• Sonuç bulunamadı

Bu bölümde araştırma sonucu elde edilen bulgular alanyazında var olan araştırma sonuçları ile karşılaştırılarak tartışılmış, elde edilen sonuçlara göre önerilerde bulunulmuştur.

5.1 Birinci Probleme Yönelik Tartışma

Araştırmanın birinci alt problemi “Matematik öğretmen adaylarının matematiksel modelleme özyeterlikleri ve bilgi işlemsel düşünme becerileri hangi düzeydedir?” olarak belirlenmiştir. Çalışmaya katılan matematik öğretmen adaylarının MMÖÖ ve BİDBÖ vermiş oldukları cevaplar incelenerek, matematiksel modelleme özyeterlik düzeyleri ve bilgi işlemsel düşünme beceri düzeyleri bulunmuştur.

Araştırma sonucunda, matematik öğretmeni adaylarının matematiksel modelleme özyeterlik düzeylerinin yüksek seviyede (katılıyorum) olduğu sonucuna ulaşılmıştır. Bu sonuca göre, matematik öğretmen adaylarının matematiksel modelleme özyeterlik düzeylerinin oldukça yüksek düzeyde olduğu, ancak geliştirilmesi gerektiği ifade edilebilir.

Araştırmanın bu bulgusu, Erdoğan’ın (2016) öğretmen adaylarının matematiksel modelleme özyeterliklerinin yüksek düzeyde olmadığını gösteren araştırma sonucundan farklı olduğu görülmektedir. Ancak matematiksel modelleme özyeterliklerinin yüksek seviyede olması, matematik öğretmenliği lisans programının 2018 yılında güncellenmesi sonucu eklenen, matematiksel modelleme, matematikte problem çözme, matematik öğrenme öğretme yaklaşımları derslerinin içeriğinde yer alan problem çözme ve modelleme kavramlarının yer almasından olduğu düşünülmektedir.

Araştırmanın bir diğer sonucu, matematik öğretmen adaylarının bilgi işlemsel düşünme becerilerinin yüksek seviyede (katılıyorum) olduğu ancak bu becerilerin geliştirilmesi gerektiği ifade edilebilir. Araştırmanın bu bulgusu, Kuleli’nin (2018) öğretmen adaylarının bilgi işlemsel düşünme becerilerinin yüksek seviyede olduğunu gösteren araştırma sonuçları ile benzer olduğu görülmektedir. Korkmaz ve diğerlerine (2015) göre, lisans programları, öğretmen adaylarının bilgi işlemsel düşünme becerileri düzeylerine anlamlı katkı sağlamaktadır. Bu nedenle öğretmen adaylarının bilgi işlemsel düşünme beceri puanlarının yüksek olmasının, lisans öğrenimi sırasında almış oldukları algoritma ve programlama, öğretim teknolojileri ve matematik özel öğretim yöntemleri derslerinin

içeriklerinin bilgi işlemsel düşünme becerileri alt boyutları ile ilişkili olması nedeniyle olduğu düşünülmektedir.

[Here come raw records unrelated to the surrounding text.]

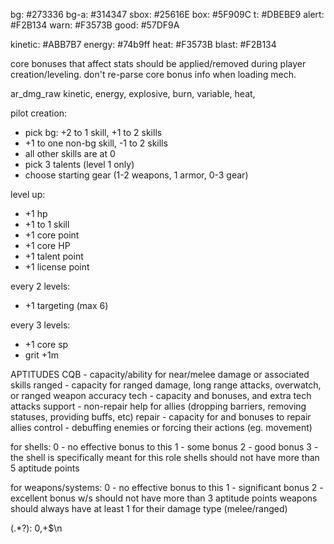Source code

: bg:     #273336
bg-a:   #314347
sbox:   #25616E
box:    #5F909C
t:      #DBEBE9
alert:  #F2B134
warn:   #F3573B
good:   #57DF9A

kinetic:  #ABB7B7
energy:   #74b9ff
heat:     #F3573B
blast:    #F2B134

core bonuses that affect stats should be applied/removed during player creation/leveling. don't re-parse core bonus info when loading mech.

ar_dmg_raw
kinetic, energy, explosive, burn, variable, heat, 


pilot creation:
- pick bg: +2 to 1 skill, +1 to 2 skills
- +1 to one non-bg skill, -1 to 2 skills
- all other skills are at 0
- pick 3 talents (level 1 only)
- choose starting gear (1-2 weapons, 1 armor, 0-3 gear)


level up:
- +1 hp
- +1 to 1 skill
- +1 core point
- +1 core HP
- +1 talent point
- +1 license point

every 2 levels:
- +1 targeting (max 6)

every 3 levels:
- +1 core sp
- grit +1m


APTITUDES
CQB - capacity/ability for near/melee damage or associated skills
ranged - capacity for ranged damage, long range attacks, overwatch, or ranged weapon accuracy
tech - capacity and bonuses, and extra tech attacks
support - non-repair help for allies (dropping barriers, removing statuses, providing buffs, etc)
repair - capacity for and bonuses to repair allies
control - debuffing enemies or forcing their actions (eg. movement)

for shells:
0 - no effective bonus to this
1 - some bonus
2 - good bonus
3 - the shell is specifically meant for this role 
shells should not have more than 5 aptitude points

for weapons/systems:
0 - no effective bonus to this
1 - significant bonus
2 - excellent bonus
w/s should not have more than 3 aptitude points
weapons should always have at least 1 for their damage type (melee/ranged)

(.*?): 0,+$\n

Ayrıca yapılan bu çalışmada yer alan, matematik özel öğretim yöntemleri dersi alma durumu ile bilgi işlemsel düşünme becerileri ve matematiksel modelleme özyeterliği arasında anlamlı bir ilişki olduğu görülmektedir. Bunun nedeninin özel öğretim yöntemleri dersinin içeriğinde yer alan problem çözme, öğrenme ve öğretme süreci gibi farklı öğretim yöntem ve tekniklerinin yer alması, bu içeriğin matematiksel modelleme özyeterliği alt boyutları ve bilgi işlemsel düşünme becerileri alt boyutuyla ilişkili olduğu düşünülmektedir.

2018 yılında güncellenen, ilköğretim matematik öğretmenliği lisans programı ve matematik öğretmenliği lisans programları henüz tüm öğretmen adaylarına uygulanamamış olması nedeniyle, yapılan bu çalışmanın programdaki tüm dersleri almış dördüncü sınıf öğretmen adaylarına tekrar yapılması önerilmektedir. Yapılacak çalışmada elde edilen bulguların, matematik öğretmen adaylarının matematiksel modelleme özyeterliği ve bilgi işlemsel düşünme becerilerinin çok yüksek seviyesinde olacağı şeklinde olacağı düşünülmektedir.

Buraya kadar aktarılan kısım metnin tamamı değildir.